I have dual outputs on my video card. I may just buy a small CRT monitor for 10 or 15 bucks on craigslist and calibrate that with the my Spyder ( anyone have any advice on doing this? ). Maybe I will be able to edit the pics better that way. Use my 1080p LCD for just the normal personal computing stuff.


----------



## burstintoflame81 (Oct 25, 2009)

Also, in the meantime, maybe I will send off a pic to Mpix, snapfish, and Adorama and see how each of those come back.


----------



## PatrickHMS (Oct 25, 2009)

I can fix that kind of problem in my Picasa3 software.

I can take a photo that the image on my computer screen looks almost totally black, no visible detail at all, edit it in my Picasa3 (which is free shareware from Google) to lighten it...

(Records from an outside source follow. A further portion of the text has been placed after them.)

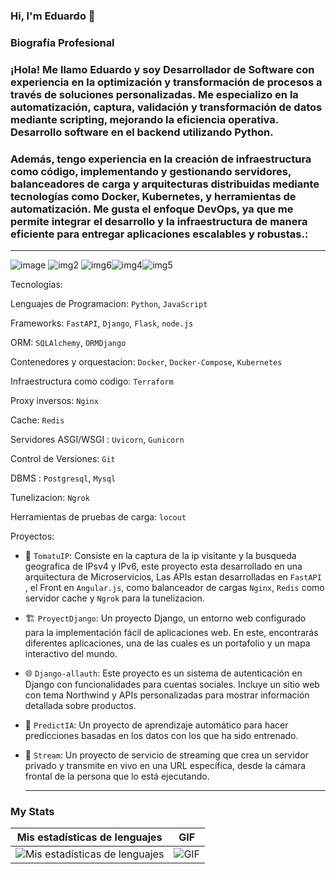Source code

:   ### Hi, I'm Eduardo 👋

  ### Biografía Profesional 
###  ¡Hola! Me llamo Eduardo y soy Desarrollador de Software con experiencia en la optimización y transformación de procesos a través de soluciones personalizadas. Me especializo en la automatización, captura, validación y  transformación de datos mediante scripting, mejorando la eficiencia operativa. Desarrollo software en el backend utilizando Python.

### Además, tengo experiencia en la creación de infraestructura como código, implementando y gestionando servidores, balanceadores de carga y arquitecturas distribuidas mediante tecnologías como Docker, Kubernetes, y herramientas de automatización. Me gusta el enfoque DevOps, ya que me permite integrar el desarrollo y la infraestructura de manera eficiente para entregar aplicaciones escalables y robustas.:
 __________________________________________________________________________________________________________________________________
![image](https://img.shields.io/badge/Django-092E20?style=for-the-badge&logo=django&logoColor=green) ![img2](https://img.shields.io/badge/fastapi-109989?style=for-the-badge&logo=FASTAPI&logoColor=white)
![img6](https://img.shields.io/badge/JavaScript-323330?style=for-the-badge&logo=javascript&logoColor=F7DF1E)![img4](https://img.shields.io/badge/Python-FFD43B?style=for-the-badge&logo=python&logoColor=blue)![img5](https://img.shields.io/badge/GIT-E44C30?style=for-the-badge&logo=git&logoColor=white)

Tecnologias:


Lenguajes de Programacion: `Python`, `JavaScript`


Frameworks: `FastAPI`, `Django`, `Flask`, `node.js`

ORM: `SQLAlchemy`, `ORMDjango`

Contenedores y orquestacion: `Docker`, `Docker-Compose`, `Kubernetes`

Infraestructura como codigo: `Terraform`

Proxy inversos: `Nginx`

Cache: `Redis`

Servidores ASGI/WSGI : `Uvicorn`, `Gunicorn`

Control de Versiones: `Git`

DBMS : `Postgresql`, `Mysql`

Tunelizacion: `Ngrok`

Herramientas de pruebas de carga: `locout`

Proyectos:

- 🧠 `TomatuIP`: Consiste en la captura de la ip visitante y la busqueda geografica de IPsv4 y IPv6, este proyecto esta desarrollado en una arquitectura de Microservicios, Las APIs estan desarrolladas en `FastAPI`
  , el Front en `Angular.js`, como balanceador de cargas `Nginx`, `Redis` como servidor cache y `Ngrok` para la tunelizacion.
  
- 🏗️ `ProyectDjango`: Un proyecto Django, un entorno web configurado para la implementación fácil de aplicaciones web. En este, encontrarás diferentes aplicaciones, una de las cuales es un portafolio y un mapa interactivo del mundo.

- 🌐 `Django-allauth`: Este proyecto es un sistema de autenticación en Django con funcionalidades para cuentas sociales. Incluye un sitio web con tema Northwind y APIs personalizadas para mostrar información detallada sobre productos.

- 🧠 `PredictIA`: Un proyecto de aprendizaje automático para hacer predicciones basadas en los datos con los que ha sido entrenado.

- 🎥 `Stream`: Un proyecto de servicio de streaming que crea un servidor privado y transmite en vivo en una URL específica, desde la cámara frontal de la persona que lo está ejecutando.

  __________________________________________________________________________________________________________________________________
### My Stats

| Mis estadísticas de lenguajes | GIF |
| ------------------------------ | --- |
| ![Mis estadísticas de lenguajes](https://github-readme-stats.vercel.app/api/top-langs/?username=Davidpedo123) | ![GIF](https://media.giphy.com/media/KAq5w47R9rmTuvWOWa/giphy.gif) |

<!--
**Davidpedo123/Davidpedo123** is a ✨ _special_ ✨ repository because its `README.md` (this file) appears on your GitHub profile.

Here are some ideas to get you started:

- 🔭 I’m currently working on ...
- 🌱 I’m currently learning ...
- 👯 I’m looking to collaborate on ...
- 🤔 I’m looking for help with ...
- 💬 Ask me about ...
- 📫 How to reach me: ...
- 😄 Pronouns: ...
- ⚡ Fun fact: ...
-->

and get a properly lit, perfectly clear image that will produce a nice print.

And I didn't even have to use any of the expensive software packages.  Picasa3 does everythng I have needed to do so far.


----------



## burstintoflame81 (Oct 25, 2009)

PatrickHMS said:


> I can fix that kind of problem in my Picasa3 software.
> 
> I can take a photo that the image on my computer screen looks almost totally black, no visible detail at all, edit it in my Picasa3 (which is free shareware from Google) to lighten it...
> 
> ...


 
The problem isn't that the image doesn't look right on the screen. It is that the prints aren't consistent with what I see on the monitor. I am using Adobe Photoshop CS4. Thanks for the recommendation though.


----------



## JayCanon (Oct 25, 2009)

First, let me say that promoting Snapfish was not the point of my post.  I was merely using them as an example, since they're the only online printer I've dealt with, and only a few times.  I was trying to be careful with my words when I mentioned them, only commenting on the results_ I've_ had with them while leaving the door open to the possibility that other members here might have a different opinion.  

It is unfortunate that you had a bad experience with them.  I am by no means questioning your opinion or the quality of your prints, but I must say that the two times I have ordered prints through them (4x6's both times), the quality was excellent.  My prints didn't suffer from pixelization as you mentioned.  If there was any flaw, they might have been a bit over saturated (also as you mentioned) but I did boost the saturation a touch before I uploaded them.  Speaking of uploads, my files uploaded quickly.

As I mentioned, I do all my own prints now. I know it's costing me a bit more that way, but I want to be in complete control of the entire process.  I don't want to stray off topic here, so Snapfish aside, we can both agree that there are some very good online printers out there.  And based on the OP's current results, it seems the quality of his prints have nowhere to go but up.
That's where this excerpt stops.